(Dataset entries)
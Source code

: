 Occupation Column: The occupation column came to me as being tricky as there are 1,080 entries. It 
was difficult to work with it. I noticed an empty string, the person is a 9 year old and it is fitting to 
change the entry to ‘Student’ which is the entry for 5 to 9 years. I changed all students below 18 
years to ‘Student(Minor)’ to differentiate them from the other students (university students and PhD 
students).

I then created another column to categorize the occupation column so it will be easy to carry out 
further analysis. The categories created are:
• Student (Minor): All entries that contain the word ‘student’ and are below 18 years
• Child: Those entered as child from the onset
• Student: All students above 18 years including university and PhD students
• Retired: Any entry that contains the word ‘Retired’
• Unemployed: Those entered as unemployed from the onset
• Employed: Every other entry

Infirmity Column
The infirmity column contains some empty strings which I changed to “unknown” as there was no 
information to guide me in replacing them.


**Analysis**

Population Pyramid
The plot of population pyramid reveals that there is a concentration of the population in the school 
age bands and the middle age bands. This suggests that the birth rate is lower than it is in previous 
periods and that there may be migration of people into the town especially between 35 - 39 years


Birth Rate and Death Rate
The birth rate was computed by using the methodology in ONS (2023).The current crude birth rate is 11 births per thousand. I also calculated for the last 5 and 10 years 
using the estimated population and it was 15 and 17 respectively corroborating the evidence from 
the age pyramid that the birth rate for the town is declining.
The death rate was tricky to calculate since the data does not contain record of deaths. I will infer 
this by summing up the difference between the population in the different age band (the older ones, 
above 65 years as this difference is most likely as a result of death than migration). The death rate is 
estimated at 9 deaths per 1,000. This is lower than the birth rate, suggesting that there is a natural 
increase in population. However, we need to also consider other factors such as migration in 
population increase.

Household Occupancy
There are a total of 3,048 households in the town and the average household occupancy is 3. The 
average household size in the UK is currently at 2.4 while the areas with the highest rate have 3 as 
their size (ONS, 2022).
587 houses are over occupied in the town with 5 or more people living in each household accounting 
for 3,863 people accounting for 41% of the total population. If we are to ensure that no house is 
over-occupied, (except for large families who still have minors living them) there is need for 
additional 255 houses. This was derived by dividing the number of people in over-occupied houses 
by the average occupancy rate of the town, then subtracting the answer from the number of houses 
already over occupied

> [WHAT THIS TASK INVOLVES] Your task is to restate, word for word, only those lines above that fall between the line holding "their size (ONS, 2022)." and the line holding "additional 255 houses.", inclusive.

> [TASK RESPONSE]
their size (ONS, 2022).
587 houses are over occupied in the town with 5 or more people living in each household accounting 
for 3,863 people accounting for 41% of the total population. If we are to ensure that no house is 
over-occupied, (except for large families who still have minors living them) there is need for 
additional 255 houses. This was derived by dividing the number of people in over-occupied houses 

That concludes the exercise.